Because $T\in D'C' => TD'|| A'M$
We also know that $N$ is mid point of $A'D'$
Using the midline theorem we can express $NM=\frac{l\sqrt{2}}{2}$, where $l$ is the side of the cube.
If we can show that $TN$ is also equal to $NM$ the first point will be done, but I don't know where to start and what to do(I'm kinda new to the geometry in space).
answer using @Calvin Lin's idea
Hope one of you can help! Thank you!
I think your proof is fine.
In the following, I'm going to write some comments and another proof.
Some comments : In your proof that $M,N,T$ are collinear, it might be better to explicitly say that you used the fact that given three non collinear points, only one plane goes through them. Also, it might be better to add a few explanations about why $PQSM$ is a rectangle when $PQ=MS,PQ\parallel MS$ and $PS=MQ$.

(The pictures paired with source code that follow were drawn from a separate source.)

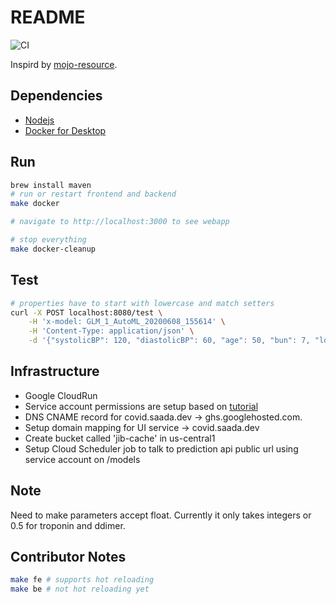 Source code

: # README

![CI](https://github.com/saada/kenji-mojo-api/workflows/CI/badge.svg)

Inspird by [mojo-resource](https://github.com/h2oai/h2o-tutorials/tree/master/tutorials/mojo-resource).

## Dependencies

- [Nodejs](https://nodejs.org/en/)
- [Docker for Desktop](https://www.docker.com/products/docker-desktop)

## Run

```sh
brew install maven
# run or restart frontend and backend
make docker

# navigate to http://localhost:3000 to see webapp

# stop everything
make docker-cleanup
```

## Test

```sh
# properties have to start with lowercase and match setters
curl -X POST localhost:8080/test \
    -H 'x-model: GLM_1_AutoML_20200608_155614' \
    -H 'Content-Type: application/json' \
    -d '{"systolicBP": 120, "diastolicBP": 60, "age": 50, "bun": 7, "ldh": 140, "pulseOx": 98, "glucose": 100, "ResipratoryRate": 10, "troponin": 0.5, "ddimer": 1.5}'
```

## Infrastructure

- Google CloudRun
- Service account permissions are setup based on [tutorial](https://github.com/GoogleCloudPlatform/github-actions/tree/master/example-workflows/cloud-run)
- DNS CNAME record for covid.saada.dev -> ghs.googlehosted.com.
- Setup domain mapping for UI service -> covid.saada.dev
- Create bucket called 'jib-cache' in us-central1
- Setup Cloud Scheduler job to talk to prediction api public url using service account on /models

## Note

Need to make parameters accept float. Currently it only takes integers or 0.5 for troponin and ddimer.

## Contributor Notes

```sh
make fe # supports hot reloading
make be # not hot reloading yet
```
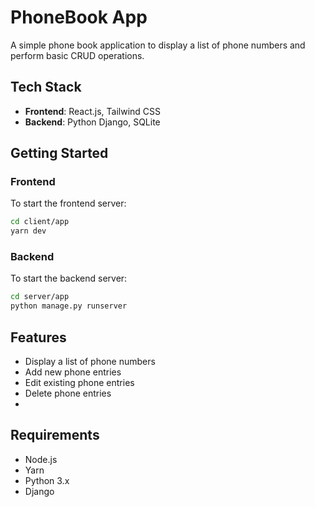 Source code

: # PhoneBook App

A simple phone book application to display a list of phone numbers and perform basic CRUD operations.

## Tech Stack

- **Frontend**: React.js, Tailwind CSS
- **Backend**: Python Django, SQLite

## Getting Started

### Frontend

To start the frontend server:

```bash
cd client/app
yarn dev
```

### Backend

To start the backend server:

```bash
cd server/app
python manage.py runserver
```

## Features
- Display a list of phone numbers
- Add new phone entries
- Edit existing phone entries
- Delete phone entries
- 
## Requirements
- Node.js
- Yarn
- Python 3.x
- Django
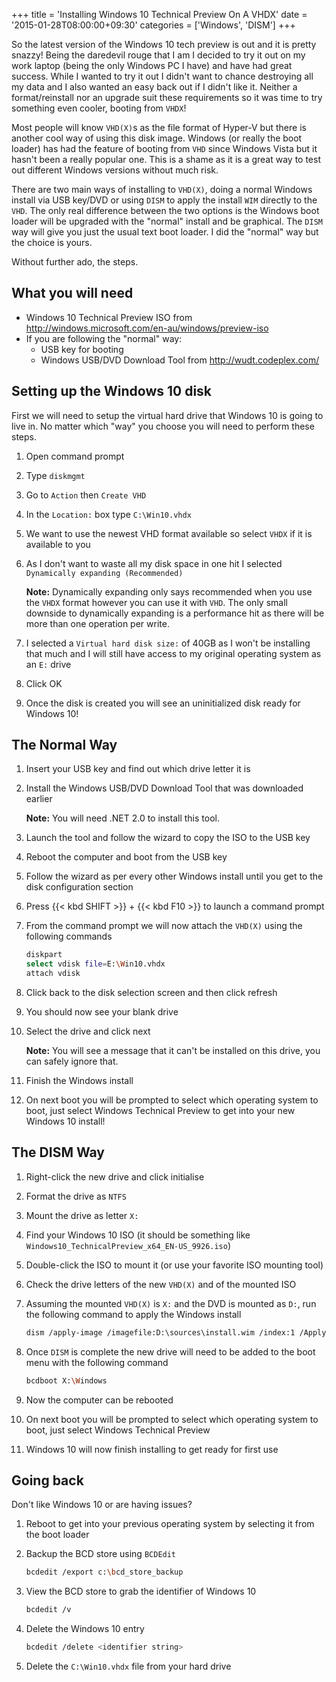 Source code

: +++
title = 'Installing Windows 10 Technical Preview On A VHDX'
date = '2015-01-28T08:00:00+09:30'
categories = ['Windows', 'DISM']
+++

So the latest version of the Windows 10 tech preview is out and it is
pretty snazzy! Being the daredevil rouge that I am I decided to try it
out on my work laptop (being the only Windows PC I have) and have had
great success. While I wanted to try it out I didn't want to chance
destroying all my data and I also wanted an easy back out if I didn't
like it. Neither a format/reinstall nor an upgrade suit these
requirements so it was time to try something even cooler, booting from
``VHDX``!

Most people will know ``VHD(X)``s as the file format of Hyper-V but
there is another cool way of using this disk image. Windows (or really
the boot loader) has had the feature of booting from ``VHD`` since
Windows Vista but it hasn't been a really popular one. This is a shame
as it is a great way to test out different Windows versions without much
risk.

There are two main ways of installing to ``VHD(X)``, doing a normal
Windows install via USB key/DVD or using ``DISM`` to apply the install
``WIM`` directly to the ``VHD``. The only real difference between the
two options is the Windows boot loader will be upgraded with the "normal"
install and be graphical. The ``DISM`` way will give you just the usual
text boot loader. I did the "normal" way but the choice is yours.

Without further ado, the steps.

## What you will need

* Windows 10 Technical Preview ISO from
    <http://windows.microsoft.com/en-au/windows/preview-iso>
* If you are following the "normal" way:
  * USB key for booting
  * Windows USB/DVD Download Tool from <http://wudt.codeplex.com/>

## Setting up the Windows 10 disk

First we will need to setup the virtual hard drive that Windows 10 is
going to live in. No matter which "way" you choose you will need to
perform these steps.

1. Open command prompt
2. Type ``diskmgmt``
3. Go to ``Action`` then ``Create VHD``
4. In the ``Location:`` box type ``C:\Win10.vhdx``
5. We want to use the newest VHD format available so select ``VHDX`` if
    it is available to you
6. As I don't want to waste all my disk space in one hit I selected
    ``Dynamically expanding (Recommended)``

    **Note:** Dynamically expanding only says recommended when you use
    the ``VHDX`` format however you can use it with ``VHD``. The only
    small downside to dynamically expanding is a performance hit as
    there will be more than one operation per write.
7. I selected a ``Virtual hard disk size:`` of 40GB as I won't be
    installing that much and I will still have access to my original
    operating system as an ``E:`` drive
8. Click OK
9. Once the disk is created you will see an uninitialized disk ready
    for Windows 10!

## The Normal Way

1. Insert your USB key and find out which drive letter it is
2. Install the Windows USB/DVD Download Tool that was downloaded earlier

    **Note:** You will need .NET 2.0 to install this tool.
3. Launch the tool and follow the wizard to copy the ISO to the USB key
4. Reboot the computer and boot from the USB key
5. Follow the wizard as per every other Windows install until you get
    to the disk configuration section
6. Press {{< kbd SHIFT >}} + {{< kbd F10 >}} to launch a command prompt
7. From the command prompt we will now attach the ``VHD(X)`` using the
    following commands

    ```bash
    diskpart
    select vdisk file=E:\Win10.vhdx
    attach vdisk
    ```

8. Click back to the disk selection screen and then click refresh
9. You should now see your blank drive
10. Select the drive and click next

    **Note:** You will see a message that it can't be installed on this
    drive, you can safely ignore that.
11. Finish the Windows install
12. On next boot you will be prompted to select which operating system
    to boot, just select Windows Technical Preview to get into your new
    Windows 10 install!

## The DISM Way

1. Right-click the new drive and click initialise
2. Format the drive as ``NTFS``
3. Mount the drive as letter ``X:``
4. Find your Windows 10 ISO (it should be something like
    ``Windows10_TechnicalPreview_x64_EN-US_9926.iso``)
5. Double-click the ISO to mount it (or use your favorite ISO mounting
    tool)
6. Check the drive letters of the new ``VHD(X)`` and of the mounted ISO
7. Assuming the mounted ``VHD(X)`` is ``X:`` and the DVD is mounted as
    ``D:``, run the following command to apply the Windows install

    ```bash
    dism /apply-image /imagefile:D:\sources\install.wim /index:1 /ApplyDir:X:\
    ```

8. Once ``DISM`` is complete the new drive will need to be added to the
    boot menu with the following command

    ```bash
    bcdboot X:\Windows
    ```

9. Now the computer can be rebooted
10. On next boot you will be prompted to select which operating system
    to boot, just select Windows Technical Preview
11. Windows 10 will now finish installing to get ready for first use

## Going back

Don't like Windows 10 or are having issues?

1. Reboot to get into your previous operating system by selecting it
    from the boot loader
2. Backup the BCD store using ``BCDEdit``

    ```bash
    bcdedit /export c:\bcd_store_backup
    ```

3. View the BCD store to grab the identifier of Windows 10

    ```bash
    bcdedit /v
    ```

4. Delete the Windows 10 entry

    ```bash
    bcdedit /delete <identifier string>
    ```

5. Delete the ``C:\Win10.vhdx`` file from your hard drive
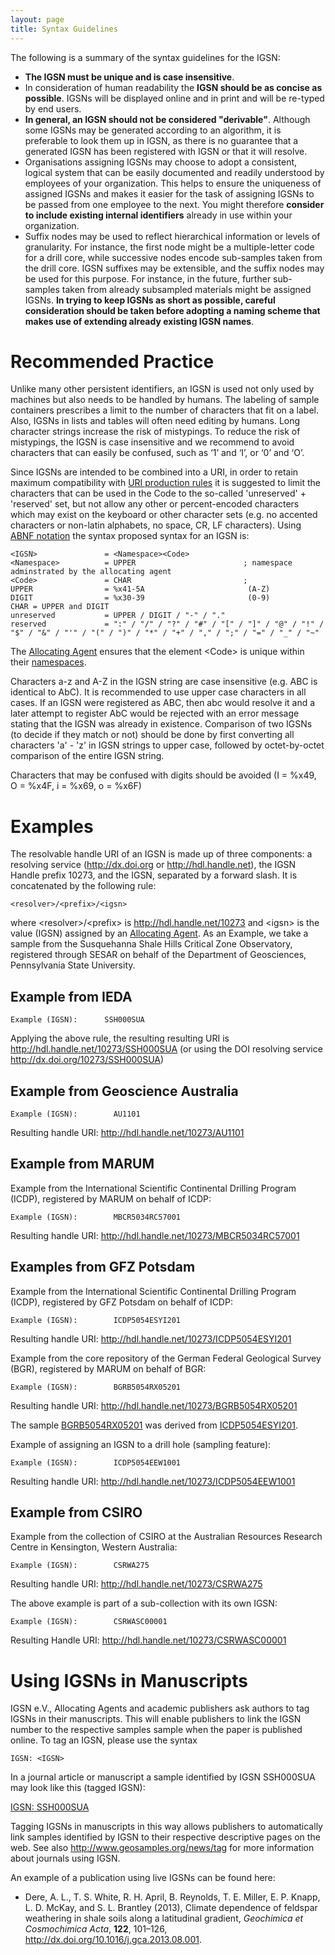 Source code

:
 ```yaml
---
layout: page
title: Syntax Guidelines
---
```




The following is a summary of the syntax guidelines for the IGSN:

  - **The IGSN must be unique and is case insensitive**.
  - In consideration of human readability the **IGSN should be as concise as possible**. IGSNs will be displayed online and in print and will be re-typed by end users.
  - **In general, an IGSN should not be considered "derivable"**. Although some IGSNs may be generated according to an algorithm, it is preferable to look them up in IGSN, as there is no guarantee that a generated IGSN has been registered with IGSN or that it will resolve.
  - Organisations assigning IGSNs may choose to adopt a consistent, logical system that can be easily documented and readily understood by employees of your organization. This helps to ensure the uniqueness of assigned IGSNs and makes it easier for the task of assigning IGSNs to be passed from one employee to the next. You might therefore **consider to include existing internal identifiers** already in use within your organization.
  - Suffix nodes may be used to reflect hierarchical information or levels of granularity. For instance, the first node might be a multiple-letter code for a drill core, while successive nodes encode sub-samples taken from the drill core. IGSN suffixes may be extensible, and the suffix nodes may be used for this purpose. For instance, in the future, further sub-samples taken from already subsampled materials might be assigned IGSNs. **In trying to keep IGSNs as short as possible, careful consideration should be taken before adopting a naming scheme that makes use of extending already existing IGSN names**.


# Recommended Practice #

Unlike many other persistent identifiers, an IGSN is used not only used by machines but also needs to be handled by humans. The labeling of sample containers prescribes a limit to the number of characters that fit on a label. Also, IGSNs in lists and tables will often need editing by humans. Long character strings increase the risk of mistypings. To reduce the risk of mistypings, the IGSN is case insensitive and we recommend to avoid characters that can easily be confused, such as ‘1’ and ‘I’, or  ‘0’ and ‘O’.

Since IGSNs are intended to be combined into a URI, in order to retain maximum compatibility with [URI production rules](http://tools.ietf.org/html/rfc3986) it is suggested to limit the characters that can be used in the Code to the so-called 'unreserved' + 'reserved' set, but not allow any other or percent-encoded characters which may exist on the keyboard or other character sets (e.g. no accented characters or non-latin alphabets, no space, CR, LF characters). Using [ABNF notation](http://tools.ietf.org/html/rfc5234) the syntax proposed syntax for an IGSN is: 

    <IGSN>               = <Namespace><Code>
    <Namespace>          = UPPER                        ; namespace adminstrated by the allocating agent
    <Code>               = CHAR                         ; 
    UPPER                = %x41-5A                       (A-Z)
    DIGIT                = %x30-39                       (0-9)
    CHAR = UPPER and DIGIT
    unreserved           = UPPER / DIGIT / "-" / "." 
    reserved             = ":" / "/" / "?" / "#" / "[" / "]" / "@" / "!" / "$" / "&" / "'" / "(" / ")" / "*" / "+" / "," / ";" / "=" / "_" / "~"


The [Allocating Agent](../agents) ensures that the element \<Code\> is unique within their [namespaces](../namespaces).

Characters a-z and A-Z in the IGSN string are case insensitive (e.g. ABC is identical to AbC). It is recommended to use upper case characters in all cases. If an IGSN were registered as ABC, then abc would resolve it and a later attempt to register AbC would be rejected with an error message stating that the IGSN was already in existence. Comparison of two IGSNs (to decide if they match or not) should be done by first converting all characters 'a' - 'z' in IGSN strings to upper case, followed by octet-by-octet comparison of the entire IGSN string.

Characters that may be confused with digits should be avoided (I = %x49, O = %x4F, i = %x69, o = %x6F)

# Examples #

The resolvable handle URI of an IGSN is made up of three components: a resolving service (<http://dx.doi.org> or <http://hdl.handle.net>), the IGSN Handle prefix 10273, and the IGSN, separated by a forward slash. It is concatenated by the following rule:

    <resolver>/<prefix>/<igsn>
	
where \<resolver\>/\<prefix\> is <http://hdl.handle.net/10273> and  \<igsn\> is the value (IGSN) assigned by an [Allocating Agent](../agents). As an Example, we take a sample from the Susquehanna Shale Hills Critical Zone Observatory, registered through SESAR on behalf of the Department of Geosciences, Pennsylvania State University.

## Example from IEDA ##
	
    Example (IGSN):      SSH000SUA

Applying the above rule, the resulting resulting URI is <http://hdl.handle.net/10273/SSH000SUA> (or using the DOI resolving service <http://dx.doi.org/10273/SSH000SUA>)
	
## Example from Geoscience Australia ##

    Example (IGSN):        AU1101

Resulting handle URI:  <http://hdl.handle.net/10273/AU1101>

## Example from MARUM ##

Example from the International Scientific Continental Drilling Program (ICDP), registered by MARUM on behalf of ICDP:

    Example (IGSN):        MBCR5034RC57001
	
Resulting handle URI:  <http://hdl.handle.net/10273/MBCR5034RC57001>

## Examples from GFZ Potsdam ##

Example from the International Scientific Continental Drilling Program (ICDP), registered by GFZ Potsdam on behalf of ICDP:

	Example (IGSN):        ICDP5054ESYI201

Resulting handle URI:  <http://hdl.handle.net/10273/ICDP5054ESYI201>
	
Example from the core repository of the German Federal Geological Survey (BGR), registered by MARUM on behalf of BGR:

    Example (IGSN):        BGRB5054RX05201

Resulting handle URI:  <http://hdl.handle.net/10273/BGRB5054RX05201>
	
The sample [BGRB5054RX05201](http://hdl.handle.net/10273/BGRB5054RX05201) was derived from [ICDP5054ESYI201](http://hdl.handle.net/10273/ICDP5054ESYI201).

Example of assigning an IGSN to a drill hole (sampling feature):

    Example (IGSN):        ICDP5054EEW1001

Resulting handle URI:  <http://hdl.handle.net/10273/ICDP5054EEW1001>

## Example from CSIRO ##

Example from the collection of CSIRO at the Australian Resources Research Centre in Kensington, Western Australia:

    Example (IGSN):        CSRWA275
	
Resulting handle URI:  <http://hdl.handle.net/10273/CSRWA275>

The above example is part of a sub-collection with its own IGSN:

    Example (IGSN):        CSRWASC00001
	
Resulting Handle URI:   <http://hdl.handle.net/10273/CSRWASC00001>
	
	
	
# Using IGSNs in Manuscripts #

IGSN e.V., Allocating Agents and academic publishers ask authors to tag IGSNs in their manuscripts. This will enable publishers to link the IGSN number to the respective samples sample when the paper is published online. To tag an IGSN, please use the syntax

    IGSN: <IGSN> 

In a journal article or manuscript a sample identified by IGSN SSH000SUA may look like this (tagged IGSN):

[IGSN: SSH000SUA](http://hdl.handle.net/10273/SSH000SUA)

Tagging IGSNs in manuscripts in this way allows publishers to automatically link samples identified by IGSN to their respective descriptive pages on the web. See also <http://www.geosamples.org/news/tag> for more information about journals using IGSN.

An example of a publication using live IGSNs can be found here:

  * Dere, A. L., T. S. White, R. H. April, B. Reynolds, T. E. Miller, E. P. Knapp, L. D. McKay, and S. L. Brantley (2013), Climate dependence of feldspar weathering in shale soils along a latitudinal gradient, *Geochimica et Cosmochimica Acta*, **122**, 101–126, <http://dx.doi.org/10.1016/j.gca.2013.08.001>.

  
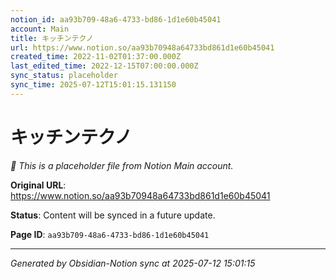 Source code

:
 ```yaml
---
notion_id: aa93b709-48a6-4733-bd86-1d1e60b45041
account: Main
title: キッチンテクノ
url: https://www.notion.so/aa93b70948a64733bd861d1e60b45041
created_time: 2022-11-02T01:37:00.000Z
last_edited_time: 2022-12-15T07:00:00.000Z
sync_status: placeholder
sync_time: 2025-07-12T15:01:15.131150
---
```


# キッチンテクノ

*🔄 This is a placeholder file from Notion Main account.*

**Original URL**: https://www.notion.so/aa93b70948a64733bd861d1e60b45041

**Status**: Content will be synced in a future update.

**Page ID**: `aa93b709-48a6-4733-bd86-1d1e60b45041`

---

*Generated by Obsidian-Notion sync at 2025-07-12 15:01:15*

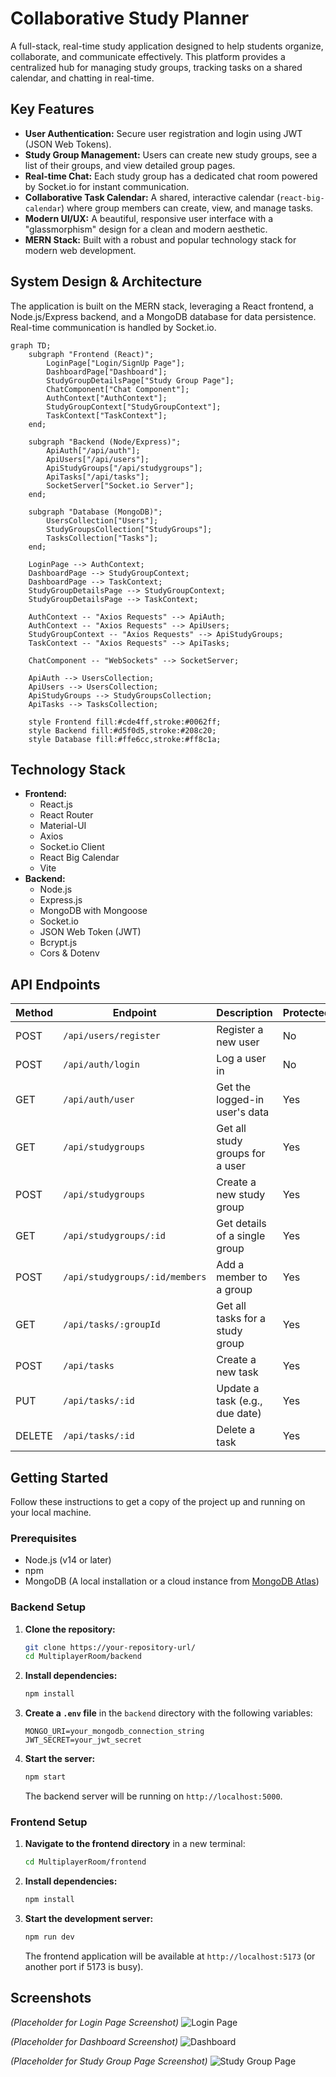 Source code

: # Collaborative Study Planner

A full-stack, real-time study application designed to help students organize, collaborate, and communicate effectively. This platform provides a centralized hub for managing study groups, tracking tasks on a shared calendar, and chatting in real-time.

## Key Features

- **User Authentication:** Secure user registration and login using JWT (JSON Web Tokens).
- **Study Group Management:** Users can create new study groups, see a list of their groups, and view detailed group pages.
- **Real-time Chat:** Each study group has a dedicated chat room powered by Socket.io for instant communication.
- **Collaborative Task Calendar:** A shared, interactive calendar (`react-big-calendar`) where group members can create, view, and manage tasks.
- **Modern UI/UX:** A beautiful, responsive user interface with a "glassmorphism" design for a clean and modern aesthetic.
- **MERN Stack:** Built with a robust and popular technology stack for modern web development.

## System Design & Architecture

The application is built on the MERN stack, leveraging a React frontend, a Node.js/Express backend, and a MongoDB database for data persistence. Real-time communication is handled by Socket.io.

```mermaid
graph TD;
    subgraph "Frontend (React)";
        LoginPage["Login/SignUp Page"];
        DashboardPage["Dashboard"];
        StudyGroupDetailsPage["Study Group Page"];
        ChatComponent["Chat Component"];
        AuthContext["AuthContext"];
        StudyGroupContext["StudyGroupContext"];
        TaskContext["TaskContext"];
    end;

    subgraph "Backend (Node/Express)";
        ApiAuth["/api/auth"];
        ApiUsers["/api/users"];
        ApiStudyGroups["/api/studygroups"];
        ApiTasks["/api/tasks"];
        SocketServer["Socket.io Server"];
    end;
    
    subgraph "Database (MongoDB)";
        UsersCollection["Users"];
        StudyGroupsCollection["StudyGroups"];
        TasksCollection["Tasks"];
    end;

    LoginPage --> AuthContext;
    DashboardPage --> StudyGroupContext;
    DashboardPage --> TaskContext;
    StudyGroupDetailsPage --> StudyGroupContext;
    StudyGroupDetailsPage --> TaskContext;
    
    AuthContext -- "Axios Requests" --> ApiAuth;
    AuthContext -- "Axios Requests" --> ApiUsers;
    StudyGroupContext -- "Axios Requests" --> ApiStudyGroups;
    TaskContext -- "Axios Requests" --> ApiTasks;
    
    ChatComponent -- "WebSockets" --> SocketServer;
    
    ApiAuth --> UsersCollection;
    ApiUsers --> UsersCollection;
    ApiStudyGroups --> StudyGroupsCollection;
    ApiTasks --> TasksCollection;

    style Frontend fill:#cde4ff,stroke:#0062ff;
    style Backend fill:#d5f0d5,stroke:#208c20;
    style Database fill:#ffe6cc,stroke:#ff8c1a;
```

## Technology Stack

- **Frontend:**
  - React.js
  - React Router
  - Material-UI
  - Axios
  - Socket.io Client
  - React Big Calendar
  - Vite
- **Backend:**
  - Node.js
  - Express.js
  - MongoDB with Mongoose
  - Socket.io
  - JSON Web Token (JWT)
  - Bcrypt.js
  - Cors & Dotenv

## API Endpoints

| Method | Endpoint                | Description                       | Protected |
|--------|-------------------------|-----------------------------------|-----------|
| POST   | `/api/users/register`   | Register a new user               | No        |
| POST   | `/api/auth/login`       | Log a user in                     | No        |
| GET    | `/api/auth/user`        | Get the logged-in user's data     | Yes       |
| GET    | `/api/studygroups`      | Get all study groups for a user   | Yes       |
| POST   | `/api/studygroups`      | Create a new study group          | Yes       |
| GET    | `/api/studygroups/:id`  | Get details of a single group     | Yes       |
| POST   | `/api/studygroups/:id/members` | Add a member to a group    | Yes       |
| GET    | `/api/tasks/:groupId`   | Get all tasks for a study group   | Yes       |
| POST   | `/api/tasks`            | Create a new task                 | Yes       |
| PUT    | `/api/tasks/:id`        | Update a task (e.g., due date)    | Yes       |
| DELETE | `/api/tasks/:id`        | Delete a task                     | Yes       |


## Getting Started

Follow these instructions to get a copy of the project up and running on your local machine.

### Prerequisites

- Node.js (v14 or later)
- npm
- MongoDB (A local installation or a cloud instance from [MongoDB Atlas](https://www.mongodb.com/cloud/atlas))

### Backend Setup

1.  **Clone the repository:**
    ```bash
    git clone https://your-repository-url/
    cd MultiplayerRoom/backend
    ```
2.  **Install dependencies:**
    ```bash
    npm install
    ```
3.  **Create a `.env` file** in the `backend` directory with the following variables:
    ```env
    MONGO_URI=your_mongodb_connection_string
    JWT_SECRET=your_jwt_secret
    ```
4.  **Start the server:**
    ```bash
    npm start
    ```
    The backend server will be running on `http://localhost:5000`.

### Frontend Setup

1.  **Navigate to the frontend directory** in a new terminal:
    ```bash
    cd MultiplayerRoom/frontend
    ```
2.  **Install dependencies:**
    ```bash
    npm install
    ```
3.  **Start the development server:**
    ```bash
    npm run dev
    ```
    The frontend application will be available at `http://localhost:5173` (or another port if 5173 is busy).

## Screenshots

*(Placeholder for Login Page Screenshot)*
![Login Page](./path/to/login-screenshot.png)

*(Placeholder for Dashboard Screenshot)*
![Dashboard](./path/to/dashboard-screenshot.png)

*(Placeholder for Study Group Page Screenshot)*
![Study Group Page](./path/to/group-page-screenshot.png)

Another proof that $M,N,T$ are collinear : Using the fact that the intersection of two non-parallel planes in three-dimensional space is a line, we can say that the intersection of $\alpha$ and the plane $A'B'C'D'$ is the line $MN$. It follows that $M,N,T$ are collinear. (Also, it follows that $M,N,T'$ are collinear.)